# Advice appreciated: sell up or toughen it out



## aido71 (5 Jul 2011)

Hi All....not expecting magic answer but just wondering what others might do: quick synopsis.... bought invest prop about 5 yrs ago... now worth cica 170k mortgage outstanding c163K (invested about 80K of own money so that now gone south!)....20yrs left on mort 4.75%. Great tenant .... single mom with 4yro... considers it home...redecorated at own cost. So Problem: Initial rentcovered most of monthly repayment... was contributing about 175/200ish inaddition. This i didnt mind... intention was long term investment ... however as interest rates rose and rents reduced we now find our monthly contribution up to about 450per month. (had to reduce rent other properties much cheaper around and as i said solid tenant). I am now wondering if i should just try and sell and suck up the loss as a bad experience or hang on in there and ride it out. We have 2 well paying secure jobs and own home mortgage complete in about 3 yrs or so (being overpaying from start). This will free up about 1200euro per month. On one hand doesnt make sense to throw good money after bad but if we can hang on what do you reckon? also a bit fearful if tenant got wind of intention to sell she would bail and i could be stuck with a property i may not be able to sell or even rent!! I know lots others in worse situations but any advice be appreciated....... oh to have listened to my wife 5yrs ago and put the 80K in our home mortgage... but no i knew better!!!!  Thanks


----------



## niceoneted (5 Jul 2011)

On the face of it and for your situation as you say I would ride it out. Things will come back round even if it takes 20 yrs. As you said your intention was long term. 
Big question is can you afford the €450 a month now and for the next 3 years until your mortgage is free. Another option would be to lengthen your own mortgage out for 5 - 7 years and use the money you free up to pay the additional needed on the rental property. 
It could take you a long time to sell. You will have lost your 80k forever. You fear tenant might bail.
It sounds like the tenant will be there for the long haul which is a major bonus. No guarantee though but it sounds it. 
SO again I would ride it out, It can be your pension fund in years to come.


----------



## mradaly01 (5 Jul 2011)

If you are not under too much strain re mortgages, then I would toughen it out... you are in a good position - great tenant, few yrs left in own mortgage... things will hopefully change for the better in the next 5+ years... keep telling yourself "long term.. long term"... & but the wife a bunch of flowers with a card that says "Ya, you were right all those years ago..."  Good luck with it...


----------



## onq (5 Jul 2011)

You tenant sounds like a dream.

There are several scenarios that could cause concern.
- tenant finds a nice someone and moves out and moves in with him.
- tenant finds a foolish someone who moves in with her and starts thrashing the place.
- tenant's financial position improves or dis-improves financially and they have to move out .

The landlord's dilemma.
There is no easy solution here.

We are precluded from commenting on house prices on AAM.
However, it was reported on RTE recently that house prices were starting to rise in the Dublin region again.
A minor increase to be sure, and perhaps not one to base a long term strategy on, and it could be a glitch, but I view it positively.

ONQ.


----------



## Nige (5 Jul 2011)

Presuming the €450 per month figure includes all the costs (including tax, nppr charge etc), it is costing you €5,400 per annum to keep this investment (at current interest rates).

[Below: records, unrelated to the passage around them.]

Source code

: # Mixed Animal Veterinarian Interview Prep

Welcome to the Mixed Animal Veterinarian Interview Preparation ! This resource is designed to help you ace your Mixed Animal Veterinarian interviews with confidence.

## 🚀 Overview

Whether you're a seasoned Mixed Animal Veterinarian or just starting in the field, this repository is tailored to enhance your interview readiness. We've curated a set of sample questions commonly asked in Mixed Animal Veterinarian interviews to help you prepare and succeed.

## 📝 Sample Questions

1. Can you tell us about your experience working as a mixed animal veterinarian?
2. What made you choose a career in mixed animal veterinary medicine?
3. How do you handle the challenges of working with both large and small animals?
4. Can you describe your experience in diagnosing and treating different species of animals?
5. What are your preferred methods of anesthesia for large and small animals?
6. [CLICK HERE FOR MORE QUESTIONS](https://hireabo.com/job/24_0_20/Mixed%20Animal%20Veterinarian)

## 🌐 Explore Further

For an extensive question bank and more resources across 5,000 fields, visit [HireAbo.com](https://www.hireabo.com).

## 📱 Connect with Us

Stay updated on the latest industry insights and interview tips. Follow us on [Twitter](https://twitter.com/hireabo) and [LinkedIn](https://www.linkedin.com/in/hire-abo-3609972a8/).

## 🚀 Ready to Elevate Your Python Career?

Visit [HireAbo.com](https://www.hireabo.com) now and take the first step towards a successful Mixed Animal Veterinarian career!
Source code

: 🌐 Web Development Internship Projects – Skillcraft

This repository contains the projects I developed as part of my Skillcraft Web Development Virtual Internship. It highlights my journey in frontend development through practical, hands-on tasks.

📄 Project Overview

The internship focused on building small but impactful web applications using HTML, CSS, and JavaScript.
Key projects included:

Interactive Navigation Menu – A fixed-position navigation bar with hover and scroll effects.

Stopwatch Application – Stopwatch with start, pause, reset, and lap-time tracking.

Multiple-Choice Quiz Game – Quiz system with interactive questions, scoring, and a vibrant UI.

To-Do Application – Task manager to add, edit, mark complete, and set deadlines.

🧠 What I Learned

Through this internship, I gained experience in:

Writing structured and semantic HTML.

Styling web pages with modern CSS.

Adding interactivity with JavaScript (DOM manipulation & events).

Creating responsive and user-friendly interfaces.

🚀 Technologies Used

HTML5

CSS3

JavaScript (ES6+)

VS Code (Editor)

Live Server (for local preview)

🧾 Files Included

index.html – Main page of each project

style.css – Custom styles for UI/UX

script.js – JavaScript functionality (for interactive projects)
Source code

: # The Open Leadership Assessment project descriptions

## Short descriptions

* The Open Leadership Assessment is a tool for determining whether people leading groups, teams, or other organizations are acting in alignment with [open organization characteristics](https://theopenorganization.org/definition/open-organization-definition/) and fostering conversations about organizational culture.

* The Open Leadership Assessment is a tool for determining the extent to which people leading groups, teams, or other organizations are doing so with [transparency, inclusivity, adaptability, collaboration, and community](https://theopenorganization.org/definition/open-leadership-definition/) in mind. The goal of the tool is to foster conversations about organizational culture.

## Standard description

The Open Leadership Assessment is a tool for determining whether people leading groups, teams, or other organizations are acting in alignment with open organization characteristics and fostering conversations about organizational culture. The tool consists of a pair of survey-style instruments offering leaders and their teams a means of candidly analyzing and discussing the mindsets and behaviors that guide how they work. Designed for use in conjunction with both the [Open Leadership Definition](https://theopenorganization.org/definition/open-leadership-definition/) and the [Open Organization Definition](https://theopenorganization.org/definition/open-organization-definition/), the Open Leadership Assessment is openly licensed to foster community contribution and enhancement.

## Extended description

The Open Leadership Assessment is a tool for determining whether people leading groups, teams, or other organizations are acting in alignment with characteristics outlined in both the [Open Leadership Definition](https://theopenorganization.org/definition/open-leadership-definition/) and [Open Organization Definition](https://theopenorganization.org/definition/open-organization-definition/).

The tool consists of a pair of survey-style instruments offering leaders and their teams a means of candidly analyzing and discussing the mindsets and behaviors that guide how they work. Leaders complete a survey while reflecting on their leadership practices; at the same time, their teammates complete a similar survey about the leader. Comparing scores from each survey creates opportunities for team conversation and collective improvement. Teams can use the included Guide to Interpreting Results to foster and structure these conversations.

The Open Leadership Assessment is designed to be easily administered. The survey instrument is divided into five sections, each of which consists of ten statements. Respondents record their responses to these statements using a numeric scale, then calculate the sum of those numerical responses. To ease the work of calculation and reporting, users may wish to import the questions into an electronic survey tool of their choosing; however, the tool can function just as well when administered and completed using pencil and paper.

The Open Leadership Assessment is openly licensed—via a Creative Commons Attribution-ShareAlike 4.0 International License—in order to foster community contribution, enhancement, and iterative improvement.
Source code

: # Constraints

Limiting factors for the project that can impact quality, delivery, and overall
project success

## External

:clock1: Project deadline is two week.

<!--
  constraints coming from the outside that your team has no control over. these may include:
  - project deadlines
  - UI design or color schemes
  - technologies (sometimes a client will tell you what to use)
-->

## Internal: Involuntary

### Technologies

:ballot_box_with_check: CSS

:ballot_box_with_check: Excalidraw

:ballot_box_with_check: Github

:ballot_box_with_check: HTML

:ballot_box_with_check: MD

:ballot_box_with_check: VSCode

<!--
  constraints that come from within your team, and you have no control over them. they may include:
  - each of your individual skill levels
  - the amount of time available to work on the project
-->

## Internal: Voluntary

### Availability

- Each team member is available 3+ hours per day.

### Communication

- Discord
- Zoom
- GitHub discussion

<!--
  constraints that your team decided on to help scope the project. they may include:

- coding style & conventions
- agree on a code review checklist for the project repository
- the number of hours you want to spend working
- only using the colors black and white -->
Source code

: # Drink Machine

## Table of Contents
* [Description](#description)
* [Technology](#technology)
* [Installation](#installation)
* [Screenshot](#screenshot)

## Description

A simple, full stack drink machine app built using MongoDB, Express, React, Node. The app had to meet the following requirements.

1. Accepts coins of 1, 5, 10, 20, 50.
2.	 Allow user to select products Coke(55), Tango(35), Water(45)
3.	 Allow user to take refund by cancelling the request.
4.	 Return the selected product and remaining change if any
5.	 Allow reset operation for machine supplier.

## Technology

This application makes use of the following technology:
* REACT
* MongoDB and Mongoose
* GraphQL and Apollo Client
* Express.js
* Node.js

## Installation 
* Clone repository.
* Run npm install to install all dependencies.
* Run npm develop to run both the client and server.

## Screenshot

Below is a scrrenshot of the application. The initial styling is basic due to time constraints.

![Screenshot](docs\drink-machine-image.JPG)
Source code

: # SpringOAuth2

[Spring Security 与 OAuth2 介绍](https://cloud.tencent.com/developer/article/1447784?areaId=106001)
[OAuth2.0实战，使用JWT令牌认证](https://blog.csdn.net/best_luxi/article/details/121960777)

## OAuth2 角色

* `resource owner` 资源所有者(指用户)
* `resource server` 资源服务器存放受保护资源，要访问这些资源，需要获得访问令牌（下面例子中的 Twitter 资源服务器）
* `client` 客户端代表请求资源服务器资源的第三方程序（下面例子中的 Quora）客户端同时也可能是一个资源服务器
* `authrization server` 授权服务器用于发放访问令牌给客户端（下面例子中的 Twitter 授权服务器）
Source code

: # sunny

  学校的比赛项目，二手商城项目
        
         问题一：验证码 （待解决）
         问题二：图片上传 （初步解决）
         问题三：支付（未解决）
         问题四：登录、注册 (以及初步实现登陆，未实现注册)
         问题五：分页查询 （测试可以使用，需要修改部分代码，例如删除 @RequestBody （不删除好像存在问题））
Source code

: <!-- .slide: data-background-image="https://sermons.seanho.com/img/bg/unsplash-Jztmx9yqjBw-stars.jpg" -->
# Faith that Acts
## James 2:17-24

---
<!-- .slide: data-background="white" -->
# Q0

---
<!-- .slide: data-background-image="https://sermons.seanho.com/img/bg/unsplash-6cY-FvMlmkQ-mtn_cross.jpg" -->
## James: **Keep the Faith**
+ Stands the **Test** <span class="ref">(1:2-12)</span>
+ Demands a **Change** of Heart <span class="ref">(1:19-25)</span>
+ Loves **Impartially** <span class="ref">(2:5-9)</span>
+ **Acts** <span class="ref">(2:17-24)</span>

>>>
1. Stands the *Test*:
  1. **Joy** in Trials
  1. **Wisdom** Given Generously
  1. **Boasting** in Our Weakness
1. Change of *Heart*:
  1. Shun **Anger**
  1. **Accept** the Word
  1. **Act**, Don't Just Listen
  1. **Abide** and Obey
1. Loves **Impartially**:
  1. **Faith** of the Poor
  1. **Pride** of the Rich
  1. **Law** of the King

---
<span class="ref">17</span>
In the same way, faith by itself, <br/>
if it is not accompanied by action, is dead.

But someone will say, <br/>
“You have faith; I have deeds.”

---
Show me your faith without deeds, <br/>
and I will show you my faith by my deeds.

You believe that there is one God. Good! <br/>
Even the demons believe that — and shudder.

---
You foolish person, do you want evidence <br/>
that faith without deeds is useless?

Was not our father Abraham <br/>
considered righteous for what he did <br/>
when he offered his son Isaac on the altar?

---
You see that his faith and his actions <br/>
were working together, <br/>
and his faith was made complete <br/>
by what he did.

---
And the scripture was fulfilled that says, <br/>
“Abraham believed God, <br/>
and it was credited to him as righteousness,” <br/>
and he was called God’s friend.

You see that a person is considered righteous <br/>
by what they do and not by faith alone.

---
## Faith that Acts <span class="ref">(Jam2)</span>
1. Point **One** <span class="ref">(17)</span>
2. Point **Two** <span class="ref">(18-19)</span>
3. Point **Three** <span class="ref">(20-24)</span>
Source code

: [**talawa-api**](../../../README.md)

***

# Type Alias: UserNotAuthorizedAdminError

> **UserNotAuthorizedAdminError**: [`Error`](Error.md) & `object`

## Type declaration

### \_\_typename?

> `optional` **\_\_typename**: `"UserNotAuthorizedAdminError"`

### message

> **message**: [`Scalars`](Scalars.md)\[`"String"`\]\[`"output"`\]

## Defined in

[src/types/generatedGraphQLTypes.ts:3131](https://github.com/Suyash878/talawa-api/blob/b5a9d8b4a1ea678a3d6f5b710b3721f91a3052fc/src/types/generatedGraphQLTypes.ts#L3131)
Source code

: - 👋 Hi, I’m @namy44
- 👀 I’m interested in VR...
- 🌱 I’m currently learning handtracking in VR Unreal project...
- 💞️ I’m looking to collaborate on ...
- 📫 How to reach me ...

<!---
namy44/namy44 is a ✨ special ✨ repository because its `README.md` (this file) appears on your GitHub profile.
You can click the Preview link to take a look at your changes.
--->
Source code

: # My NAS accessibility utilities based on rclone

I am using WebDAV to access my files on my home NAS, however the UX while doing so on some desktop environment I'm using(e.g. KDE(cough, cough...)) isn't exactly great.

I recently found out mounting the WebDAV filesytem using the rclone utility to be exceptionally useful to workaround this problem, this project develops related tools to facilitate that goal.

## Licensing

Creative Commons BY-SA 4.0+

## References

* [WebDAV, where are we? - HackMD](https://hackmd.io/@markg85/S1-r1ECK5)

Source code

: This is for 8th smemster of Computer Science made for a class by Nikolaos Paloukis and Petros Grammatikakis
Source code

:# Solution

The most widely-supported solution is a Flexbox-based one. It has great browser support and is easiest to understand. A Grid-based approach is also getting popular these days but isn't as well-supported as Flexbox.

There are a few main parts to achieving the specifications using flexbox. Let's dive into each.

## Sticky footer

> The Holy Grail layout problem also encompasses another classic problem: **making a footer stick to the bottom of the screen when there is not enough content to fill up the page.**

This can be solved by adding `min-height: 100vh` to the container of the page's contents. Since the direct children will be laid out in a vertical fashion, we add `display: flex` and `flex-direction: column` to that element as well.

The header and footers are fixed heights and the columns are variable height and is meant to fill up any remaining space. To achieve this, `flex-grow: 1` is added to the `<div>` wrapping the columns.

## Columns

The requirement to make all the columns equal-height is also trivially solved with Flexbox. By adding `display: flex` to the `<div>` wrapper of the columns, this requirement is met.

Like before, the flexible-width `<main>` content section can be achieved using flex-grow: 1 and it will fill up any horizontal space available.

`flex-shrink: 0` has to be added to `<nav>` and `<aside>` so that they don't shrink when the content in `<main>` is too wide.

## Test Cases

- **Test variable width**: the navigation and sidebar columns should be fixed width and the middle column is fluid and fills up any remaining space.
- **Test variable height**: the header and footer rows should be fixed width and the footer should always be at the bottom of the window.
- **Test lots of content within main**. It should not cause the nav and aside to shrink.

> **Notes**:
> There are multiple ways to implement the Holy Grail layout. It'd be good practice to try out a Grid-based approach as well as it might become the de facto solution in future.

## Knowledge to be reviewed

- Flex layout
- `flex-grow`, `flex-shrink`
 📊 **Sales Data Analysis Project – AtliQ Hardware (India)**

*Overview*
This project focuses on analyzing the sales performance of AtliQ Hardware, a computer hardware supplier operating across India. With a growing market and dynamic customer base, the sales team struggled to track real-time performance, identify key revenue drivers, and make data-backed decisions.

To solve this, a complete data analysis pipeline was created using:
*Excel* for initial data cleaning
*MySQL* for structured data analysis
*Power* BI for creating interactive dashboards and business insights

If you cashed it in now, you'd get about €170k.

So, the question is whether in 5 years (or 10 or 20) you think you'd get more than 5 x €5,400 plus €170,000 plus the interest you'd earn?


----------



## niceoneted (5 Jul 2011)

If you cashed it in now, you'd get about €170k.

Nige this would not be the case as they have a mortgage of 163k to pay back.


----------



## Greta (5 Jul 2011)

If you bought the property as a long term investment and not in the hope of making a quick gain, why are you thinking of bailing out now? 

Long term house price falls, interest rate rises and rent reductions are only to be expected somewhere along the way. The key question is whether you can afford to ride them out and it's clear that you can, from what you say. 

The risk of losing the good tenant and still being unable to sell is a very real one, so ride it out, that's my advice.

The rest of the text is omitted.